Hoger beroep en de beoordeling daarvan
5.       De Belastingdienst/Toeslagen is het niet eens met het oordeel van de rechtbank. De dienst betoogt dat de rechtbank zijn standpunt zoals dat in de uitspraak van 17 juli 2019 is weergegeven, onjuist heeft uitgelegd. De dienst wijst er op dat hij in verband met de wijziging per 1 juli 2016 van artikel 1, aanhef en onder c, van de Wht een vaste werkwijze hanteerde voor zittende huurders van vakantiewoningen. Die werkwijze staat beschreven in antwoord 6, 7 van de minister van Binnenlandse Zaken en Koninkrijksrelaties en de staatssecretaris van Financiën op kamervragen over de afschaffing van de huurtoeslag voor bewoners van vakantiewoningen (Aanhangsel Handelingen II 2017/2018, 431). Daarbij wijst de dienst op zijn brief van 21 maart 2018 aan de Nationale ombudsman en de brief van 28 mei 2018 van de Nationale ombudsman aan de staatssecretaris van Financiën. Hieruit volgt dat de werkwijze van de dienst verschilt voor de periode van 1 juli 2016 tot 1 april 2018 en voor de periode vanaf 1 april 2018. De dienst betoogt verder dat rechtbank hem ten onrechte niet in de gelegenheid heeft gesteld in beroep zijn in de uitspraak van 17 juli 2019 weergegeven standpunt, nader toe te lichten.

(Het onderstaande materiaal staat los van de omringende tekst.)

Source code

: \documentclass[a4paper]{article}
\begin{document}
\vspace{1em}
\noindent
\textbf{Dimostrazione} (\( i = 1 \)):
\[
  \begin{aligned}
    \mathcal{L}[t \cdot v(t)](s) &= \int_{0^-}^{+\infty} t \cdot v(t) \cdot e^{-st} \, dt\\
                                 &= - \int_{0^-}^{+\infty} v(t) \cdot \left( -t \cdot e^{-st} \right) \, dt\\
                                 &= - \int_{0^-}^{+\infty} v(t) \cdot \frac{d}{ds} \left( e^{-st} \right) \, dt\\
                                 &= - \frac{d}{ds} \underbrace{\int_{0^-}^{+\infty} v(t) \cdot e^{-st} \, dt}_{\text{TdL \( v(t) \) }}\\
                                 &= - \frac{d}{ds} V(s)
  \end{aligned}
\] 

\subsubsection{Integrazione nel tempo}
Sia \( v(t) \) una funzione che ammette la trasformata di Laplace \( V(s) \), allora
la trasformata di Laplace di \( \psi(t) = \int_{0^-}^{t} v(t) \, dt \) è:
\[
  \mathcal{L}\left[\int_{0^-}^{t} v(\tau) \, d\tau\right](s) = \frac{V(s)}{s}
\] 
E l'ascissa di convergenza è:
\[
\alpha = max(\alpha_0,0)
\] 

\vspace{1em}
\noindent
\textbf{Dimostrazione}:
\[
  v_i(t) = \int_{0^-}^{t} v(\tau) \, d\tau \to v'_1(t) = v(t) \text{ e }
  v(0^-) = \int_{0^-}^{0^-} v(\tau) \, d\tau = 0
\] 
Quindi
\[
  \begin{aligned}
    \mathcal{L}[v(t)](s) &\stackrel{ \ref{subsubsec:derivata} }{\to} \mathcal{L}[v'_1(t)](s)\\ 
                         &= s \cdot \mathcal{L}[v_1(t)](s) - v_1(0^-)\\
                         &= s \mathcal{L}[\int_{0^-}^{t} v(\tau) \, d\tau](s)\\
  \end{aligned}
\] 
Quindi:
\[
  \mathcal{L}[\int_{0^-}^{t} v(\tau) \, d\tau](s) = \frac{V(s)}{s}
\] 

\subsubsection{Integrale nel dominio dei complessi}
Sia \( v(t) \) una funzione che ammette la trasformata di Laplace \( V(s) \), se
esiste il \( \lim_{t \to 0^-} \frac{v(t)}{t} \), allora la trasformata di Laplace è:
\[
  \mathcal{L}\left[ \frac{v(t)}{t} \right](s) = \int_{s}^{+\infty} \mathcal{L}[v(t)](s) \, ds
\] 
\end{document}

Het standpunt van de Belastingdienst/Toeslagen in de uitspraak van 17 juli 2019
6.       De uitspraak van 17 juli 2019 gaat over een zaak waarin de Belastingdienst/Toeslagen naar aanleiding van de wijziging van artikel 1, aanhef en onder c, van de Wht, de huurtoeslag bij besluit van 28 oktober 2017 heeft stopgezet per 1 december 2017. Onder 2 van die uitspraak heeft de Afdeling de besluitvorming van de dienst weergegeven. De dienst heeft zich in die zaak op het standpunt gesteld dat hij de verandering van de wet soepel uitvoert, omdat appellante eerder wel huurtoeslag kon krijgen voor haar woning. De dienst heeft de huurtoeslag daarom niet met terugwerkende kracht per 1 juli 2016 stopgezet, maar per 1 december 2017.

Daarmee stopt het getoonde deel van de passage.